Problem:
Within the records below, filter for lines carrying the word "Micro" and copy them.

Exercise data:

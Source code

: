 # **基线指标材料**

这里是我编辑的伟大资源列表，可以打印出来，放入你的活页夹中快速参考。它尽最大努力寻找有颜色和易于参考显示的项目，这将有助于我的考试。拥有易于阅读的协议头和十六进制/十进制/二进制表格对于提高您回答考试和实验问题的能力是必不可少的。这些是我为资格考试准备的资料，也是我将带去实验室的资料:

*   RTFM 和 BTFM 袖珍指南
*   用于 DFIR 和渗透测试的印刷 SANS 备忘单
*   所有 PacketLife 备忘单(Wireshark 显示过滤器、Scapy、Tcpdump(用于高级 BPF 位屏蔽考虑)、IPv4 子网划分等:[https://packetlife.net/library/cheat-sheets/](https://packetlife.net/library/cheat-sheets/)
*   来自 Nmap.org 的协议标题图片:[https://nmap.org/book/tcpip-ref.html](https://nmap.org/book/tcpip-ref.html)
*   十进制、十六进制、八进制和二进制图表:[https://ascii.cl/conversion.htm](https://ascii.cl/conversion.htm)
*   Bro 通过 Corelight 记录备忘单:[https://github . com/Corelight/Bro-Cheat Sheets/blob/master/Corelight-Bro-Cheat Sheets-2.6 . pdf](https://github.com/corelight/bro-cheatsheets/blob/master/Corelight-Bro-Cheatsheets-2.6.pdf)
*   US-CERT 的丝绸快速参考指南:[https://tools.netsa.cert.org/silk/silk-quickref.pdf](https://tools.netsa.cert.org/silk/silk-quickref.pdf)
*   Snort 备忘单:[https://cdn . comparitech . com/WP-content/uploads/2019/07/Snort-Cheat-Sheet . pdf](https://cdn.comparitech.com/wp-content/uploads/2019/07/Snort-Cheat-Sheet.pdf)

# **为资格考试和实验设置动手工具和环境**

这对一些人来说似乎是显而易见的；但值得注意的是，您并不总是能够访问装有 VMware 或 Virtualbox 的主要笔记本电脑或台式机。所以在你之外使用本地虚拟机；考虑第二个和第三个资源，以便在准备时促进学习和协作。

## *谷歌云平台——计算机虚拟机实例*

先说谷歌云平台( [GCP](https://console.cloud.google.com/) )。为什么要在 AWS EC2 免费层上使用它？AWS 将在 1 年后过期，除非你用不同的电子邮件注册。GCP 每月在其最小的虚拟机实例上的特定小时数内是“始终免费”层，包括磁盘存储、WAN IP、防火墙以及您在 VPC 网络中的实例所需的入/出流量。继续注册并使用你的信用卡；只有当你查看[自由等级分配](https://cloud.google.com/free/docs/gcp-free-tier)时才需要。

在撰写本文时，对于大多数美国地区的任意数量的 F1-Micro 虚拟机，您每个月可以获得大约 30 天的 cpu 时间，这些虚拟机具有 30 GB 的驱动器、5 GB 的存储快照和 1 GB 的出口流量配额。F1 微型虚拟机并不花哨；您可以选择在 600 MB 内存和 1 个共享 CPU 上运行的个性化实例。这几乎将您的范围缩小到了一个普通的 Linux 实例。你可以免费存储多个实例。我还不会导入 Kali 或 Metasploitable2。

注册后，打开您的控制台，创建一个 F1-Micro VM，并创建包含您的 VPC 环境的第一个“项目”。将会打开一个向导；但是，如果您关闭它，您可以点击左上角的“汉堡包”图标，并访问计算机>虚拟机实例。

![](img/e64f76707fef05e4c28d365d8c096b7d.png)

Exercise solution:
在撰写本文时，对于大多数美国地区的任意数量的 F1-Micro 虚拟机，您每个月可以获得大约 30 天的 cpu 时间，这些虚拟机具有 30 GB 的驱动器、5 GB 的存储快照和 1 GB 的出口流量配额。F1 微型虚拟机并不花哨；您可以选择在 600 MB 内存和 1 个共享 CPU 上运行的个性化实例。这几乎将您的范围缩小到了一个普通的 Linux 实例。你可以免费存储多个实例。我还不会导入 Kali 或 Metasploitable2。
注册后，打开您的控制台，创建一个 F1-Micro VM，并创建包含您的 VPC 环境的第一个“项目”。将会打开一个向导；但是，如果您关闭它，您可以点击左上角的“汉堡包”图标，并访问计算机>虚拟机实例。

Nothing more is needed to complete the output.